I just spent a day in Washington D.C. talking exclusively to congressional Republican staffers about action on climate change. Here’s what I noticed: first, regardless of how conservative the office, young staffers uniformly agreed that climate change needs to be addressed. This was true right down to the employees of a Republican lobbying firm that helped advise me. I also found that virtually everyone would readily talk solutions, bypassing the conversation about science I have come to expect. To me, this experience suggests a new era in grappling with warming.

True, few Republicans were happy with the Environmental Protection Agency plan, announced June 2, to reduce the country’s carbon dioxide emissions by 30 percent by 2030. They would have preferred congressional action. Who wouldn’t?  But with no such action forthcoming, the EPA rule is what’s for dinner. And for the first time at the national level, we are moving forward on the global need to cut carbon emissions.

In Colorado, that’s turning out to be O.K. The buzz, from the EPA itself and within the blogosphere after the rule was announced, is that Colorado is a model for the regulations, and uniquely poised to meet EPA targets and thrive while doing so. The reason: a decade of visionary governors, starting with Bill Ritter (D) and continuing with John Hickenlooper (D). The result can be understood by looking at just one piece of the new energy economy—wind.  Colorado’s wind energy portfolio is already lighting the equivalent of over 870,000 homes, reducing power sector carbon emissions by 6.8 million metric tons last year, equivalent to 13.8 percent of the entire sector’s CO2 output. Compared to the EPA’s national goal of 30 percent less carbon by 2030, we’re looking pretty good.
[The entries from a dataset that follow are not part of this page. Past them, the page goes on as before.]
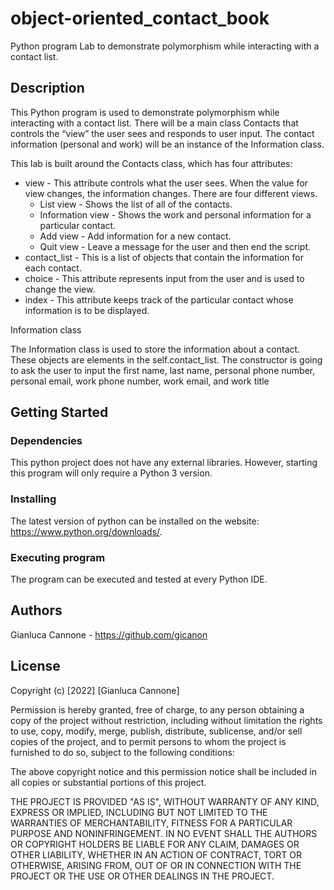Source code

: # object-oriented_contact_book

Python program Lab to demonstrate polymorphism while interacting with a contact list.

## Description

This Python program is used to demonstrate polymorphism while interacting with a contact list. There will be a main class Contacts that controls the “view” the user sees and responds to user input. The contact information (personal and work) will be an instance of the Information class.

This lab is built around the Contacts class, which has four attributes:

- view - This attribute controls what the user sees. When the value for view changes, the information changes. There are four different views.
  - List view - Shows the list of all of the contacts.
  - Information view - Shows the work and personal information for a particular contact.
  - Add view - Add information for a new contact.
  - Quit view - Leave a message for the user and then end the script.
- contact_list - This is a list of objects that contain the information for each contact.
- choice - This attribute represents input from the user and is used to change the view.
- index - This attribute keeps track of the particular contact whose information is to be displayed.

Information class

The Information class is used to store the information about a contact. These objects are elements in the self.contact_list. The constructor is going to ask the user to input the first name, last name, personal phone number, personal email, work phone number, work email, and work title

## Getting Started

### Dependencies

This python project does not have any external libraries. However, starting this program will only require a Python 3 version.

### Installing

The latest version of python can be installed on the website: https://www.python.org/downloads/.

### Executing program

The program can be executed and tested at every Python IDE.

## Authors

Gianluca Cannone - https://github.com/gicanon

## License

Copyright (c) [2022] [Gianluca Cannone]

Permission is hereby granted, free of charge, to any person obtaining a copy of the project without restriction, including without limitation the rights to use, copy, modify, merge, publish, distribute, sublicense, and/or sell copies of the project, and to permit persons to whom the project is furnished to do so, subject to the following conditions:

The above copyright notice and this permission notice shall be included in all copies or substantial portions of this project.

THE PROJECT IS PROVIDED "AS IS", WITHOUT WARRANTY OF ANY KIND, EXPRESS OR IMPLIED, INCLUDING BUT NOT LIMITED TO THE WARRANTIES OF MERCHANTABILITY, FITNESS FOR A PARTICULAR PURPOSE AND NONINFRINGEMENT. IN NO EVENT SHALL THE AUTHORS OR COPYRIGHT HOLDERS BE LIABLE FOR ANY CLAIM, DAMAGES OR OTHER LIABILITY, WHETHER IN AN ACTION OF CONTRACT, TORT OR OTHERWISE, ARISING FROM, OUT OF OR IN CONNECTION WITH THE PROJECT OR THE USE OR OTHER DEALINGS IN THE PROJECT.
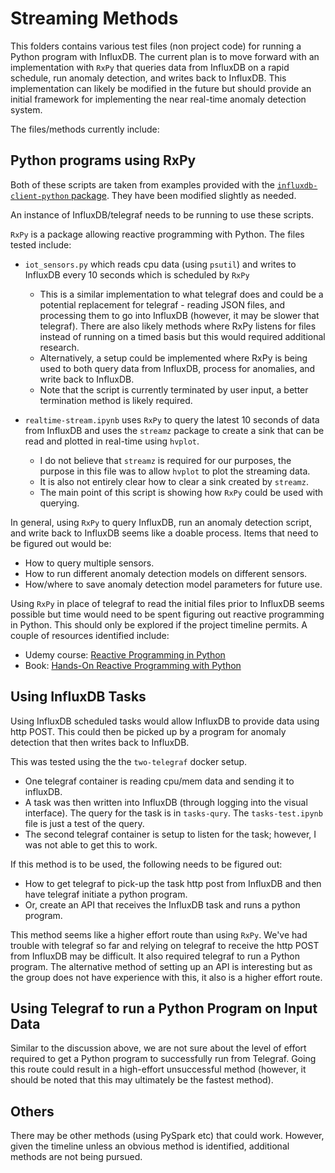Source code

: # Streaming Methods

This folders contains various test files (non project code) for running a Python program with InfluxDB. The current plan is to move forward with an implementation with `RxPy` that queries data from InfluxDB on a rapid schedule, run anomaly detection, and writes back to InfluxDB. This implementation can likely be modified in the future but should provide an initial framework for implementing the near real-time anomaly detection system.

The files/methods currently include:

## Python programs using RxPy

Both of these scripts are taken from examples provided with the [`influxdb-client-python` package](https://github.com/influxdata/influxdb-client-python). They have been modified slightly as needed.

An instance of InfluxDB/telegraf needs to be running to use these scripts.

`RxPy` is a package allowing reactive programming with Python. The files tested include:

- `iot_sensors.py` which reads cpu data (using `psutil`) and writes to InfluxDB every 10 seconds which is scheduled by `RxPy`
    - This is a similar implementation to what telegraf does and could be a potential replacement for telegraf - reading JSON files, and processing them to go into InfluxDB (however, it may be slower that telegraf). There are also likely methods where RxPy listens for files instead of running on a timed basis but this would required additional research.
    - Alternatively, a setup could be implemented where RxPy is being used to both query data from InfluxDB, process for anomalies, and write back to InfluxDB.
    - Note that the script is currently terminated by user input, a better termination method is likely required.

- `realtime-stream.ipynb` uses `RxPy` to query the latest 10 seconds of data from InfluxDB and uses the `streamz` package to create a sink that can be read and plotted in real-time using `hvplot`.
    - I do not believe that `streamz` is required for our purposes, the purpose in this file was to allow `hvplot` to plot the streaming data.
    - It is also not entirely clear how to clear a sink created by `streamz`.
    - The main point of this script is showing how `RxPy` could be used with querying.

In general, using `RxPy` to query InfluxDB, run an anomaly detection script, and write back to InfluxDB seems like a doable process. Items that need to be figured out would be:

- How to query multiple sensors.
- How to run different anomaly detection models on different sensors.
- How/where to save anomaly detection model parameters for future use.

Using `RxPy` in place of telegraf to read the initial files prior to InfluxDB seems possible but time would need to be spent figuring out reactive programming in Python. This should only be explored if the project timeline permits. A couple of resources identified include:

- Udemy course: [Reactive Programming in Python](https://www.udemy.com/course/reactive-programming-in-python/)
- Book: [Hands-On Reactive Programming with Python](https://www.oreilly.com/library/view/hands-on-reactive-programming/9781789138726/)

## Using InfluxDB Tasks

Using InfluxDB scheduled tasks would allow InfluxDB to provide data using http POST. This could then be picked up by a program for anomaly detection that then writes back to InfluxDB.

This was tested using the the `two-telegraf` docker setup. 

- One telegraf container is reading cpu/mem data and sending it to influxDB. 
- A task was then written into InfluxDB (through logging into the visual interface). The query for the task is in `tasks-qury`. The `tasks-test.ipynb` file is just a test of the query.
- The second telegraf container is setup to listen for the task; however, I was not able to get this to work.

If this method is to be used, the following needs to be figured out:

- How to get telegraf to pick-up the task http post from InfluxDB and then have telegraf initiate a python program.
- Or, create an API that receives the InfluxDB task and runs a python program.

This method seems like a higher effort route than using `RxPy`. We've had trouble with telegraf so far and relying on telegraf to receive the http POST from InfluxDB may be difficult. It also required telegraf to run a Python program. The alternative method of setting up an API is interesting but as the group does not have experience with this, it also is a higher effort route.

## Using Telegraf to run a Python Program on Input Data

Similar to the discussion above, we are not sure about the level of effort required to get a Python program to successfully run from Telegraf. Going this route could result in a high-effort unsuccessful method (however, it should be noted that this may ultimately be the fastest method).

## Others

There may be other methods (using PySpark etc) that could work. However, given the timeline unless an obvious method is identified, additional methods are not being pursued.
Better, though, is the room we have left to grow. We have enough of a wind resource to power the entire state more than 24 times over, and Xcel Energy’s Colorado system has reliably produced more than 60 percent of its electricity from wind at a given time, a national record. In short, combined with solar and geothermal, and backed by natural gas generation that, thanks to a new state rule, will minimize methane leakage from wellhead to power plant, we have the capacity to transform the way we get our power. And we can do so while saving millions of dollars and creating jobs that are fading from the coal industry.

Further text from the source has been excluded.